Editorial

El futuro de España y Gibraltar

EL pasado martes, el Gobierno español presentó ante el Comité Especial de Descolonización de la ONU una propuesta de diálogo dirigida a las autoridades británicas y gibraltareñas a fin de que entre las tres partes puedan preparar el escenario que se aventura una vez que se produzca la salida del Reino Unido de la Unión Europea, como consecuencia del referéndum celebrado el pasado 23 de junio. En línea con las reivindicaciones históricas españolas sobre el istmo, el documento expuesto fija como propósito final lograr un estatus de cosoberanía compartida de Gibraltar entre España y Reino Unido, cuya consecuencia inmediata sería mantener vigente la aplicación de los Tratados de la UE en el Peñón. Dicha propuesta se articula en torno a cuatro ejes de negociación: la aprobación de un estatuto que permita a los gibraltareños conservar la nacionalidad británica y acceder a la española sin renunciar a la primera; un amplio régimen de autogobierno para Gibraltar; el mantenimiento del ventajoso régimen fiscal de Gibraltar, de acuerdo al ordenamiento comunitario, y el ansiado desmantelamiento de la Verja que separa a los habitantes del Peñón y los del resto de la Península Ibérica.

Es un punto de partida que no debe ser despreciado, máxime si se tiene en cuenta que, por vez primera, el actual Gobierno de España propone que los representantes del Ejecutivo de Gibraltar formen parte de las negociaciones como integrantes de la delegación del Reino Unido, un paso que viene a reconocer su legitimidad como interlocutores, acorde a la voluntad expresada en las urnas por el pueblo yanito.
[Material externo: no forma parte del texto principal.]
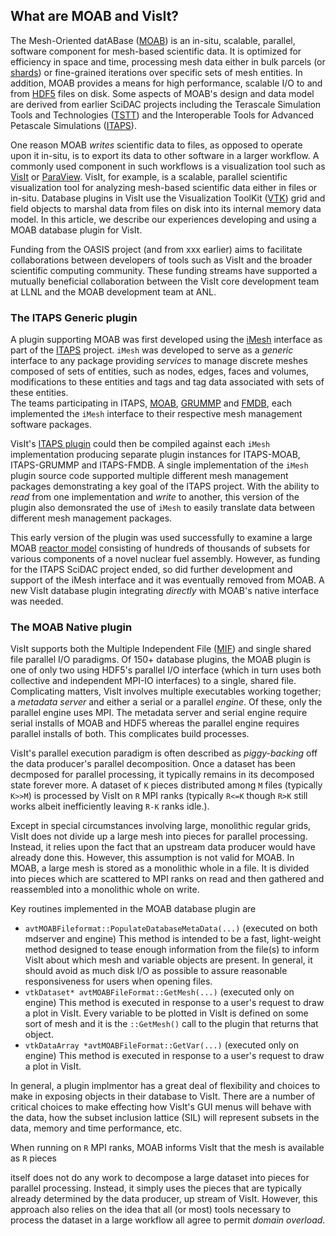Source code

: ## What are MOAB and VisIt?
The Mesh-Oriented datABase ([MOAB](https://sigma.mcs.anl.gov/moab-library/)) is an in-situ, scalable, parallel, software component for mesh-based scientific data.
It is optimized for efficiency in space and time, processing mesh data either in bulk parcels (or [shards](https://en.wikipedia.org/wiki/Shard_(database_architecture))) or fine-grained iterations over specific sets of mesh entities.
In addition, MOAB provides a means for high performance, scalable I/O to and from [HDF5](https://support.hdfgroup.org/documentation/hdf5/latest/) files on disk.
Some aspects of MOAB's design and data model are derived from earlier SciDAC projects including the Terascale Simulation Tools and Technologies ([TSTT](https://www.researchgate.net/publication/259197545_The_TSTTM_Interface)) and the Interoperable Tools for Advanced Petascale Simulations ([ITAPS](https://www.osti.gov/biblio/971531/)).

One reason MOAB *writes* scientific data to files, as opposed to operate upon it in-situ, is to export its data to other software in a larger workflow.
A commonly used component in such workflows is a visualization tool such as [VisIt](https://visit.llnl.gov) or [ParaView](https://www.paraview.org).
VisIt, for example, is a scalable, parallel scientific visualization tool for analyzing mesh-based scientific data either in files or in-situ.
Database plugins in VisIt use the Visualization ToolKit ([VTK](https://vtk.org)) grid and field objects to marshal data from files on disk into its internal memory data model.
In this article, we describe our experiences developing and using a MOAB database plugin for VisIt.

Funding from the OASIS project (and from xxx earlier) aims to facilitate collaborations between developers of tools such as VisIt and the broader scientific computing community.
These funding streams have supported a mutually beneficial collaboration between the VisIt core development team at LLNL and the MOAB development team at ANL.

### The ITAPS Generic plugin

A plugin supporting MOAB was first developed using the [iMesh](https://markcmiller86.github.io/ITAPS/software/iMesh_html/i_mesh_8h.html) interface as part of the [ITAPS](https://markcmiller86.github.io/ITAPS/) project.
`iMesh` was developed to serve as a *generic* interface to any package providing *services* to manage discrete meshes composed of sets of entities, such as nodes, edges, faces and volumes, modifications to these entities and tags and tag data associated with sets of these entities.	
The teams participating in ITAPS, [MOAB](https://sigma.mcs.anl.gov/moab-library/), [GRUMMP](https://www.researchgate.net/publication/254313656_GRUMMP_User's_Guide) and [FMDB](https://scorec.rpi.edu/FMDB/), each implemented the `iMesh` interface to their respective mesh management software packages.

VisIt's [ITAPS plugin](https://github.com/visit-dav/visit/blob/2.10RC/src/databases/ITAPS_C/avtITAPS_CFileFormat.C) could then be compiled against each `iMesh` implementation producing separate plugin instances for ITAPS-MOAB, ITAPS-GRUMMP and ITAPS-FMDB.
A single implementation of the `iMesh` plugin source code supported multiple different mesh management packages demonstrating a key goal of the ITAPS project.
With the ability to *read* from one implementation and *write* to another, this version of the plugin also demonsrated the use of `iMesh` to easily translate data between different mesh management packages.

This early version of the plugin was used successfully to examine a large MOAB [reactor model](https://publications.anl.gov/anlpubs/2013/10/76766.pdf#page=12) consisting of hundreds of thousands of subsets for various components of a novel nuclear fuel assembly.
However, as funding for the ITAPS SciDAC project ended, so did further development and support of the iMesh interface and it was eventually removed from MOAB.
A new VisIt database plugin integrating *directly* with MOAB's native interface was needed.

### The MOAB Native plugin

VisIt supports both the Multiple Independent File ([MIF](https://www.hdfgroup.org/2017/03/21/mif-parallel-io-with-hdf5/)) and single shared file parallel I/O paradigms.
Of 150+ database plugins, the MOAB plugin is one of only two using HDF5's parallel I/O interface (which in turn uses both collective and independent MPI-IO interfaces) to a single, shared file.
Complicating matters, VisIt involves multiple executables working together; a *metadata server* and either a serial or a parallel *engine*.
Of these, only the parallel engine uses MPI.
The metadata server and serial engine require serial installs of MOAB and HDF5 whereas the parallel engine requires parallel installs of both.
This complicates build processes.

VisIt's parallel execution paradigm is often described as *piggy-backing* off the data producer's parallel decomposition.
Once a dataset has been decmposed for parallel processing, it typically remains in its decomposed state forever more.
A dataset of `K` pieces distributed among `M` files (typically `K>>M`) is processed by VisIt on `R` MPI ranks (typically `R<=K` though `R>K` still works albeit inefficiently leaving `R-K` ranks idle.).

Except in special circumstances involving large, monolithic regular grids, VisIt does not divide up a large mesh into pieces for parallel processing.
Instead, it relies upon the fact that an upstream data producer would have already done this.
However, this assumption is not valid for MOAB.
In MOAB, a large mesh is stored as a monolithic whole in a file.
It is divided into pieces which are scattered to MPI ranks on read and then gathered and reassembled into a monolithic whole on write.

Key routines implemented in the MOAB database plugin are
* `avtMOABFileformat::PopulateDatabaseMetaData(...)` (executed on both mdserver and engine)
  This method is intended to be a fast, light-weight method designed to tease enough information from the file(s) to inform VisIt about which mesh and variable objects are present.
  In general, it should avoid as much disk I/O as possible to assure reasonable responsiveness for users when opening files.
* `vtkDataset* avtMOABFileFormat::GetMesh(...)` (executed only on engine)
  This method is executed in response to a user's request to draw a plot in VisIt.
  Every variable to be plotted in VisIt is defined on some sort of mesh and it is the `::GetMesh()` call to the plugin that returns that object.
* `vtkDataArray *avtMOABFileFormat::GetVar(...)` (executed only on engine)
  This method is executed in response to a user's request to draw a plot in VisIt.

In general, a plugin implmentor has a great deal of flexibility and choices to make in exposing objects in their database to VisIt.
There are a number of critical choices to make effecting how VisIt's GUI menus will behave with the data, how the subset inclusion lattice (SIL) will represent subsets in the data, memory and time performance, etc.

When running on `R` MPI ranks, MOAB informs VisIt that the mesh is available as `R` pieces

itself does not do any work to decompose a large dataset into pieces for parallel processing.
Instead, it simply uses the pieces that are typically already determined by the data producer, up stream of VisIt.
However, this approach also relies on the idea that all (or most) tools necessary to process the dataset in a large workflow all agree to permit *domain overload*.













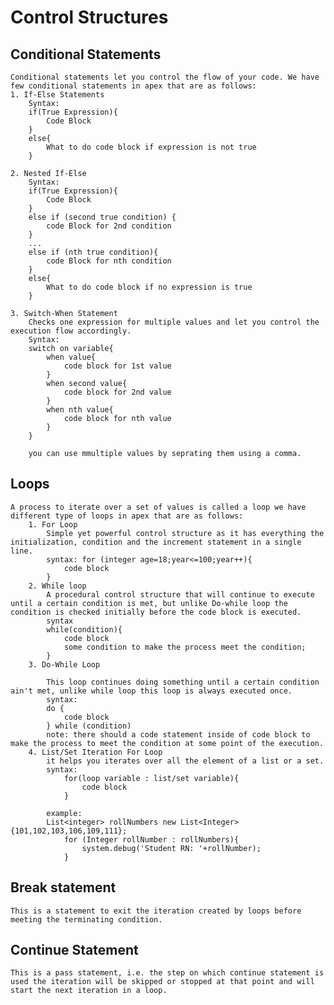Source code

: # Control Structures

## Conditional Statements

    Conditional statements let you control the flow of your code. We have few conditional statements in apex that are as follows:
    1. If-Else Statements
        Syntax:
        if(True Expression){
            Code Block
        }
        else{
            What to do code block if expression is not true
        }
    
    2. Nested If-Else
        Syntax:
        if(True Expression){
            Code Block
        }
        else if (second true condition) {
            code Block for 2nd condition
        }
        ...
        else if (nth true condition){
            code Block for nth condition
        }
        else{
            What to do code block if no expression is true
        }

    3. Switch-When Statement
        Checks one expression for multiple values and let you control the execution flow accordingly.
        Syntax:
        switch on variable{
            when value{
                code block for 1st value
            }
            when second value{
                code block for 2nd value
            }
            when nth value{
                code block for nth value
            }
        }

        you can use mmultiple values by seprating them using a comma.

## Loops

    A process to iterate over a set of values is called a loop we have different type of loops in apex that are as follows:
        1. For Loop
            Simple yet powerful control structure as it has everything the initialization, condition and the increment statement in a single line.
            syntax: for (integer age=18;year<=100;year++){
                code block
            }
        2. While loop
            A procedural control structure that will continue to execute until a certain condition is met, but unlike Do-while loop the condition is checked initially before the code block is executed.
            syntax
            while(condition){
                code block
                some condition to make the process meet the condition;
            }
        3. Do-While Loop

            This loop continues doing something until a certain condition ain't met, unlike while loop this loop is always executed once.
            syntax:
            do {
                code block
            } while (condition)
            note: there should a code statement inside of code block to make the process to meet the condition at some point of the execution.
        4. List/Set Iteration For Loop
            it helps you iterates over all the element of a list or a set.
            syntax:
                for(loop variable : list/set variable){
                    code block
                }

            example:
            List<integer> rollNumbers new List<Integer>{101,102,103,106,109,111};
                for (Integer rollNumber : rollNumbers){
                    system.debug('Student RN: '+rollNumber);
                }


## Break statement

    This is a statement to exit the iteration created by loops before meeting the terminating condition.

## Continue Statement

    This is a pass statement, i.e. the step on which continue statement is used the iteration will be skipped or stopped at that point and will start the next iteration in a loop.

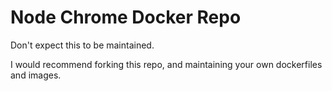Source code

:# Node Chrome Docker Repo

Don't expect this to be maintained.

I would recommend forking this repo, and maintaining your own dockerfiles and images.
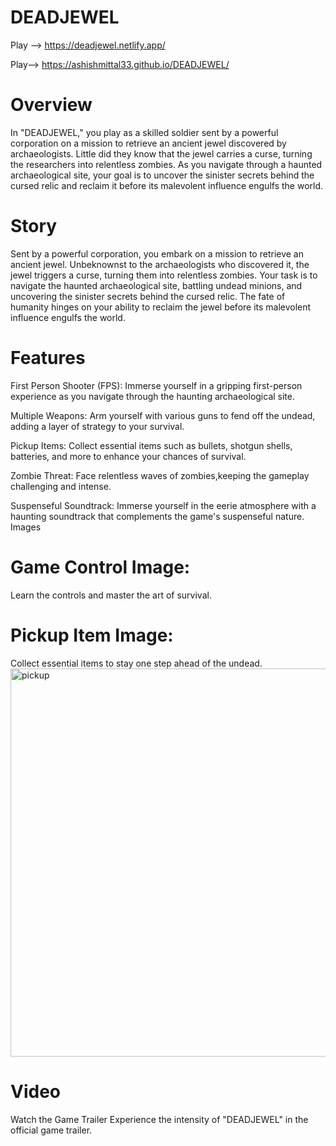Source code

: # DEADJEWEL
Play --> https://deadjewel.netlify.app/

Play--> https://ashishmittal33.github.io/DEADJEWEL/

# Overview

In "DEADJEWEL," you play as a skilled soldier sent by a powerful corporation on a mission to retrieve an ancient jewel discovered by archaeologists. Little did they know that the jewel carries a curse, turning the researchers into relentless zombies. As you navigate through a haunted archaeological site, your goal is to uncover the sinister secrets behind the cursed relic and reclaim it before its malevolent influence engulfs the world.

# Story
Sent by a powerful corporation, you embark on a mission to retrieve an ancient jewel. Unbeknownst to the archaeologists who discovered it, the jewel triggers a curse, turning them into relentless zombies. Your task is to navigate the haunted archaeological site, battling undead minions, and uncovering the sinister secrets behind the cursed relic. The fate of humanity hinges on your ability to reclaim the jewel before its malevolent influence engulfs the world.

# Features
First Person Shooter (FPS): Immerse yourself in a gripping first-person experience as you navigate through the haunting archaeological site.

Multiple Weapons: Arm yourself with various guns to fend off the undead, adding a layer of strategy to your survival.

Pickup Items: Collect essential items such as bullets, shotgun shells, batteries, and more to enhance your chances of survival.

Zombie Threat: Face relentless waves of zombies,keeping the gameplay challenging and intense.

Suspenseful Soundtrack: Immerse yourself in the eerie atmosphere with a haunting soundtrack that complements the game's suspenseful nature.
Images

# Game Control Image: 
Learn the controls and master the art of survival.


# Pickup Item Image: 
Collect essential items to stay one step ahead of the undead.
<img width="621" alt="pickup" src="https://github.com/AshishMittal33/DEADJEWEL/assets/81253539/1bae1643-5890-4036-9077-56f27f7109bb">



# Video
Watch the Game Trailer
Experience the intensity of "DEADJEWEL" in the official game trailer.
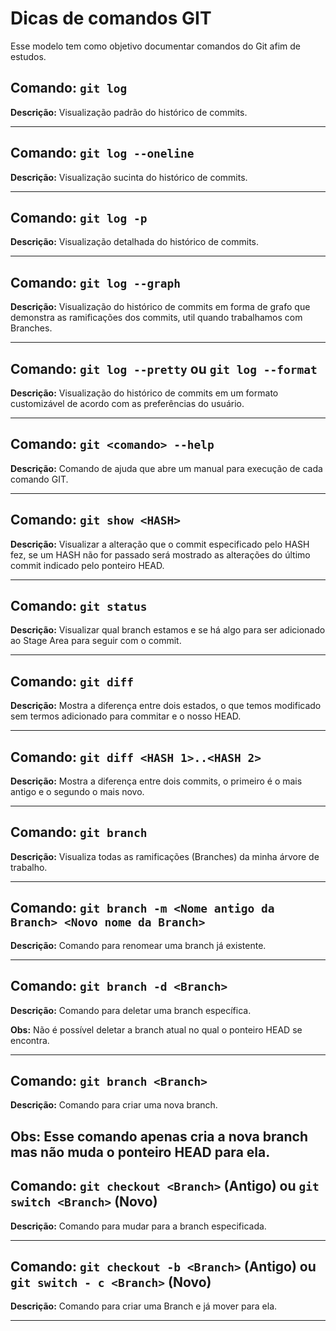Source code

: # Dicas de comandos GIT

Esse modelo tem como objetivo documentar comandos do Git afim de estudos.

## Comando: `git log`
**Descrição:** Visualização padrão do histórico de commits.

---

## Comando: `git log --oneline`
**Descrição:** Visualização sucinta do histórico de commits.

---

## Comando: `git log -p`
**Descrição:** Visualização detalhada do histórico de commits.

---

## Comando: `git log --graph`
**Descrição:** Visualização do histórico de commits em forma de grafo que demonstra as ramificações dos commits, util quando trabalhamos com Branches.

---

## Comando: `git log --pretty` ou `git log --format`
**Descrição:** Visualização do histórico de commits em um formato customizável de acordo com as preferências do usuário.

---

## Comando: `git <comando> --help`
**Descrição:** Comando de ajuda que abre um manual para execução de cada comando GIT.

---

## Comando: `git show <HASH>`
**Descrição:** Visualizar a alteração que o commit especificado pelo HASH fez, se um HASH não for passado será mostrado as alterações do último commit indicado pelo ponteiro HEAD.

---

## Comando: `git status`
**Descrição:** Visualizar qual branch estamos e se há algo para ser adicionado ao Stage Area para seguir com o commit.

---

## Comando: `git diff`
**Descrição:** Mostra a diferença entre dois estados, o que temos modificado sem termos adicionado para commitar e o nosso HEAD.

---

## Comando: `git diff <HASH 1>..<HASH 2>`
**Descrição:** Mostra a diferença entre dois commits, o primeiro é o mais antigo e o segundo o mais novo.

---

## Comando: `git branch`
**Descrição:** Visualiza todas as ramificações (Branches) da minha árvore de trabalho.

---

## Comando: `git branch -m <Nome antigo da Branch> <Novo nome da Branch>`
**Descrição:** Comando para renomear uma branch já existente.

---

## Comando: `git branch -d <Branch>`
**Descrição:** Comando para deletar uma branch específica. 

**Obs:** Não é possível deletar a branch atual no qual o ponteiro HEAD se encontra.

---

## Comando: `git branch <Branch>`
**Descrição:** Comando para criar uma nova branch. 

**Obs:** Esse comando apenas cria a nova branch mas não muda o ponteiro HEAD para ela.
---

## Comando: `git checkout <Branch>` (Antigo) ou `git switch <Branch>` (Novo)
**Descrição:** Comando para mudar para a branch especificada.

---

## Comando: `git checkout -b <Branch>` (Antigo) ou `git switch - c <Branch>` (Novo)
**Descrição:** Comando para criar uma Branch e já mover para ela.

---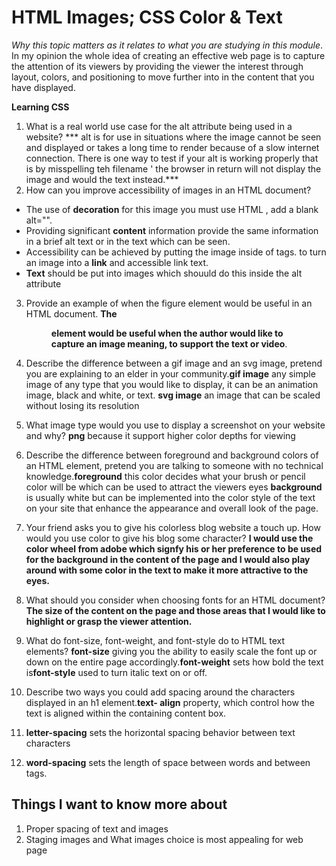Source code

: # HTML Images; CSS Color & Text

*Why this topic matters as it relates to what you are studying in this module*.
In my opinion the whole idea of creating an effective web page is to capture the attention of its viewers by providing the viewer the interest through layout, colors, and positioning to move further into in the content that you have displayed. 

**Learning CSS**

1. What is a real world use case for the alt attribute being used in a website?
*** alt is for use in situations where the image cannot be seen and displayed or takes a long time to render because of a slow internet connection. There is one way to test if your alt is working properly that is by misspelling teh filename ' the browser in return will not display the image and would the text instead.*** 
2. How can you improve accessibility of images in an HTML document? 
- The use of **decoration** for this image you must use HTML , add a blank alt="". 
- Providing significant **content** information provide the same information in a brief alt text or  in the text which can be seen.
- Accessibility can be achieved by putting the image inside of <a> tags. to turn an image into a **link** and accessible link text.
- **Text** should be put into images which shouuld do this inside the alt attribute 
3. Provide an example of when the figure element would be useful in an HTML document. **The <figure> element would be useful when the author would like to capture an image meaning, to support the text or video**.  
4. Describe the difference between a gif image and an svg image, pretend you are explaining to an elder in your community.**gif image** any simple image of any type that you would like to display, it can be an animation image, black and white, or text.
**svg image** an image that can be scaled without losing its resolution 
5. What image type would you use to display a screenshot on your website and why? **png** because it support higher color depths for viewing

1. Describe the difference between foreground and background colors of an HTML element, pretend you are talking to someone with no technical knowledge.**foreground** this color decides what your brush or pencil color will be which can be used  to attract the viewers eyes **background** is usually white but can be implemented into the color style of the text on your site that enhance the appearance and overall look of the page.
2. Your friend asks you to give his colorless blog website a touch up. How would you use color to give his blog some character? **I would use the color wheel from adobe which signfy his or her preference to be used for the background in the content of the page and I would also play around with some color in the text to make it more attractive to the eyes.**  
3. What should you consider when choosing fonts for an HTML document? **The size of the content on the page and those areas that I would like to highlight or grasp the viewer attention.**
4. What do font-size, font-weight, and font-style do to HTML text elements? **font-size** giving you the ability to easily scale the font up or down on the entire page accordingly.**font-weight** sets how bold the text is**font-style** used to turn italic text on or off.
5. Describe two ways you could add spacing around the characters displayed in an h1 element.**text- align** property, which control how the text is aligned within the containing content box.
1. **letter-spacing** sets the horizontal spacing behavior between text characters
2. **word-spacing** sets the length of space between words and between tags.

  ## Things I want to know more about 
  1. Proper spacing of text and images
  2. Staging images and What images choice is most appealing for web page
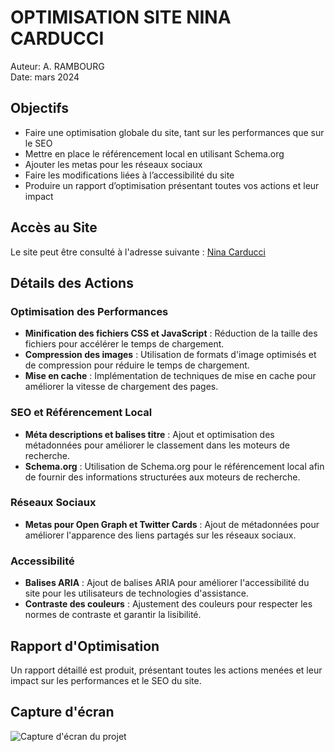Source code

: # OPTIMISATION SITE NINA CARDUCCI

Auteur: A. RAMBOURG  
Date: mars 2024

## Objectifs

- Faire une optimisation globale du site, tant sur les performances que sur le SEO
- Mettre en place le référencement local en utilisant Schema.org
- Ajouter les metas pour les réseaux sociaux
- Faire les modifications liées à l’accessibilité du site
- Produire un rapport d’optimisation présentant toutes vos actions et leur impact

## Accès au Site

Le site peut être consulté à l'adresse suivante : [Nina Carducci](https://arno37.github.io/nina-carducci/)

## Détails des Actions

### Optimisation des Performances

- **Minification des fichiers CSS et JavaScript** : Réduction de la taille des fichiers pour accélérer le temps de chargement.
- **Compression des images** : Utilisation de formats d'image optimisés et de compression pour réduire le temps de chargement.
- **Mise en cache** : Implémentation de techniques de mise en cache pour améliorer la vitesse de chargement des pages.

### SEO et Référencement Local

- **Méta descriptions et balises titre** : Ajout et optimisation des métadonnées pour améliorer le classement dans les moteurs de recherche.
- **Schema.org** : Utilisation de Schema.org pour le référencement local afin de fournir des informations structurées aux moteurs de recherche.

### Réseaux Sociaux

- **Metas pour Open Graph et Twitter Cards** : Ajout de métadonnées pour améliorer l'apparence des liens partagés sur les réseaux sociaux.

### Accessibilité

- **Balises ARIA** : Ajout de balises ARIA pour améliorer l'accessibilité du site pour les utilisateurs de technologies d'assistance.
- **Contraste des couleurs** : Ajustement des couleurs pour respecter les normes de contraste et garantir la lisibilité.

## Rapport d'Optimisation

Un rapport détaillé est produit, présentant toutes les actions menées et leur impact sur les performances et le SEO du site.

## Capture d'écran

![Capture d'écran du projet](https://arno37.github.io/nina-carducci/photo.png)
Es preciso, sin embargo, que previamente se rebaje el tono de algunas afirmaciones que, lejos de contribuir a un entendimiento entre las partes, enturbian aún más las relaciones entre los pueblos de uno y otro lado de la Verja. Ambos han demostrado a lo largo de los años mayor sensatez que algunos de sus responsables políticos, alejados a veces de una realidad cotidiana que tan sólo conocen desde la distancia. Entre todos, y cada cual desde su responsabilidad, debemos orillar aquellas cuestiones sobre las que, a día de hoy, es imposible llegar a un punto en común. Entre éstas se encuentra la soberanía del Peñón. A corto plazo, ni los gibraltareños van a querer cambiar su condición de ciudadanos exclusivamente británicos ni España va a renunciar a sus reivindicaciones históricas. La misión, por tanto, es centrar el debate en aquellas propuestas en torno a las que es más fácil llegar a un encuentro. Los cuatro puntos manifestados ante la ONU por España van en el camino correcto.